The Consultation says:
Some people will have to pay a bit more for their care. It will be up to £5.50 a week. Around 1300 -1500 some people might have to pay more.
Some people will have to pay more for their care. It will be up to £28.95 a week. Around 1900 –2200 people might have to pay more.
Some people might have to pay both suggested changes 1 and 2. Around 800 –1100 people might have to pay both of these
Most people who use respite care have four weeks a year of care. They might have to pay up to £140 a week more. This will only happen on the weeks when they have a respite care stay. Around 100 -250 people might have to pay more
Charge people for the Council managing their benefits and finances. This is called being an ‘appointee’. We will only charge people who have savings of over £1000. ·It will cost £10 a week for people in residential care. ·It will cost £12.50 a week for people getting care at home. Around 40-100 people might have to pay.
We want to charge a fee each year to people who can afford to pay for the full cost of their care and who have chosen to ask the Council to arrange their care for them. These people are called self-funders. Around 800-1200 people might have to pay. They might pay up to £400 a year to cover the cost to provide this service.
1. To what extent will the new charges affect young disabled adults?

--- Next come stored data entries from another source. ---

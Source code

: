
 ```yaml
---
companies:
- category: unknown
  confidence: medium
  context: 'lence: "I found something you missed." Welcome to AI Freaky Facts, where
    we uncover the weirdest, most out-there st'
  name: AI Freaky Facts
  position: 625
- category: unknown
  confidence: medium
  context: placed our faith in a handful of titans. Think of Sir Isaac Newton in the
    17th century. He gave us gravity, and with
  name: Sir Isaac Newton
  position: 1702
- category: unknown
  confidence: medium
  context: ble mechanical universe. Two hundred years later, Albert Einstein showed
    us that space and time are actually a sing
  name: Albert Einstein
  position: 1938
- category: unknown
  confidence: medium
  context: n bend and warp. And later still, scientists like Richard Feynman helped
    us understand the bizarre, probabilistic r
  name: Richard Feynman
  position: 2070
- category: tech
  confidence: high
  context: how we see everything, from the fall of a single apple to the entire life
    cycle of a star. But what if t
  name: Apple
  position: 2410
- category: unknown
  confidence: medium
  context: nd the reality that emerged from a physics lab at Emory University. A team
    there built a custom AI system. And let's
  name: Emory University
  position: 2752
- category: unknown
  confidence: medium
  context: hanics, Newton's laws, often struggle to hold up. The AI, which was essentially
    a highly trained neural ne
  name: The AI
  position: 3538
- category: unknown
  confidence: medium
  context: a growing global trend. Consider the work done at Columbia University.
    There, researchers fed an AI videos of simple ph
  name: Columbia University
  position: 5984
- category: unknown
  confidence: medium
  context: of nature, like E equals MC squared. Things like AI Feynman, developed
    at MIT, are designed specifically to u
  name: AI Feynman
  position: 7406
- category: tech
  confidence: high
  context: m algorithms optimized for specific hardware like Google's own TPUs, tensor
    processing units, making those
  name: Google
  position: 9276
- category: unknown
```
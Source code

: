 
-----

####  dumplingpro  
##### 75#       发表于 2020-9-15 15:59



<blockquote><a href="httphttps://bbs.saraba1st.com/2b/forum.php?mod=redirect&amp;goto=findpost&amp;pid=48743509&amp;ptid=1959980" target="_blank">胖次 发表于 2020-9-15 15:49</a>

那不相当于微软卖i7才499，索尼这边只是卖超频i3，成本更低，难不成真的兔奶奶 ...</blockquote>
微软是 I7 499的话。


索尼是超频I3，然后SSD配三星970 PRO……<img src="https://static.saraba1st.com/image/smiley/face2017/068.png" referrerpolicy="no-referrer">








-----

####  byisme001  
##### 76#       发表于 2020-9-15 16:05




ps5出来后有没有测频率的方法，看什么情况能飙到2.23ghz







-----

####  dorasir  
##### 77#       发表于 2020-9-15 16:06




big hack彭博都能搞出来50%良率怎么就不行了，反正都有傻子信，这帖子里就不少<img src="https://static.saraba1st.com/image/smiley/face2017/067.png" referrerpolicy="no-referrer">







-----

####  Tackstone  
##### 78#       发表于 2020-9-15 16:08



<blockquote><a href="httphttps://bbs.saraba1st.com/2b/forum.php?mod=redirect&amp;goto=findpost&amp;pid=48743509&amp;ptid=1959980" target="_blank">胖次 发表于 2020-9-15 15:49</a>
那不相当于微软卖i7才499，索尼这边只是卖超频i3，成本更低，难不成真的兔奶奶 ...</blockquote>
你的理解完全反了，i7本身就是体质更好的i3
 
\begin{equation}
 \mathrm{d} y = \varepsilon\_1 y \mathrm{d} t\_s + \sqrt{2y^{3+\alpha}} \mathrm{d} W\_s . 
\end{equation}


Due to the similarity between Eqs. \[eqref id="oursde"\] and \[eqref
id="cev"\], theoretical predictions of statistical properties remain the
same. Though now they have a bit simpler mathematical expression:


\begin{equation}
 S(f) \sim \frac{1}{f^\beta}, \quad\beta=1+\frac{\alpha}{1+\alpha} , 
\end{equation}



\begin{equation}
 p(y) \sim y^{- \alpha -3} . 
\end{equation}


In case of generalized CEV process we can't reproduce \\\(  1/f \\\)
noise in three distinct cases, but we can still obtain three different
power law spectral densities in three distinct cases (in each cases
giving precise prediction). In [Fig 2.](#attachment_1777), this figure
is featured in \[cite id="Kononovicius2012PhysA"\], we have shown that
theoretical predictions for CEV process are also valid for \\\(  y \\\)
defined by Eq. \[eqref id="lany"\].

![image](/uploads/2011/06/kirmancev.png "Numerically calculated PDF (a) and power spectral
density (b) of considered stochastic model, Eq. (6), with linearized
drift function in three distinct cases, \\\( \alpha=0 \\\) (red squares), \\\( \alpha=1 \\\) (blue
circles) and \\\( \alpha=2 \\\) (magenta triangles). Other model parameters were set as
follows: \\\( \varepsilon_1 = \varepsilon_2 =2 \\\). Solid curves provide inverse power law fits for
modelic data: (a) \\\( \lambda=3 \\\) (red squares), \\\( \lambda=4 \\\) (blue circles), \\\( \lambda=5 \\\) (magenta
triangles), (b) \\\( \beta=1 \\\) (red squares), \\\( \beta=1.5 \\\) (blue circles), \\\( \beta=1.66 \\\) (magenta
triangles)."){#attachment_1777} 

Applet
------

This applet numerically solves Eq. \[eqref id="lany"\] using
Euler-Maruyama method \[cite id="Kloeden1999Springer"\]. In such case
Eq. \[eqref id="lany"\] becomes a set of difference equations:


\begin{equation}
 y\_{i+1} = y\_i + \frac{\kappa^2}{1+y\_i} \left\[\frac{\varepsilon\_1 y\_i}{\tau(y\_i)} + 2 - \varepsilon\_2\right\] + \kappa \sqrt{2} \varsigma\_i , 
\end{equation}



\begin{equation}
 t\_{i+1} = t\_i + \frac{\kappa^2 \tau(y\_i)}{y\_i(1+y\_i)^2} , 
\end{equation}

In terms of people in the age range 18 – 25 (care charges only apply from age 18), the only charging policy proposal that will significantly affect this cohort’s level of care client contribution is the inclusion of the full amount of the higher rate of Disability Living Allowance (DLA) Care Component or the enhanced rate of Personal Independence Payment (PIP) – Daily Living part in the assessment (proposal two).
The Council’s other charging proposals relate only to i) people over pension age (i.e. the minimum income guarantee – proposal one) ii) those people who fund their own care because of high capital levels (proposal five – unlikely to be in the 18 – 25 age group), iii) those who take respite (proposal three – mainly taken by over-pension age clients, but some young disabled adults could also be affected) iv) those clients where the local authority acts as corporate appointee (proposal four – currently very low numbers).
Current Council records indicate that there are 219 Adult Social Care clients in the age range 18 – 25 receiving a Council-funded care package who either receive the higher rate of DLA Care, or the enhanced rate of PIP Daily Living. These individuals may therefore experience an increase in their weekly care client contribution if the Council agrees to the proposal, but there are a number of protections that would apply to people affected by this; including the application of the appropriate level of Minimum Income Guarantee in the financial assessment calculation which is a nationally set Government figure intended to ensure that people are left with a level of income after payment of care charges that is sufficient to cover usual daily living costs in the community and also taking proper account of any disability related expenditure in the financial assessment on an individual basis – based on the application of national guidance, local policy and best practice.
The Council says – However, if it was decided to go ahead with the changes, the Council would make sure that everybody is able to afford to pay towards the cost of their care. We will look at each person’s case.
Fact – Care support budget reductions over the last decade, particularly to support access to the community have meant that disability benefits have played a significant part in mitigating the effects of those reductions for disabled people. The new charging may have a significant role in reducing the ability of disabled people to lead purposeful lives outside their homes.
2. To what extent will this process acknowledge and reflect those reductions as well as the new charges in making a judgement?
The financial assessment itself will consider an individual’s financial and personal circumstances and take these into account, including levels of disability related expenditure as described above, and will also take account of any recent changes to the individual’s care and support plan that might adversely impact on their ability to access the community.
3. What will be the methodology for decision making about individual people affected?
The interpretation and application of statutory guidance, local charging policy and procedure, national association best practice and the use of discretion in certain exceptional cases will form the basis of the Council’s decision making methodology for individual clients affected by the implementation of the charging proposals, if these are agreed by the Council.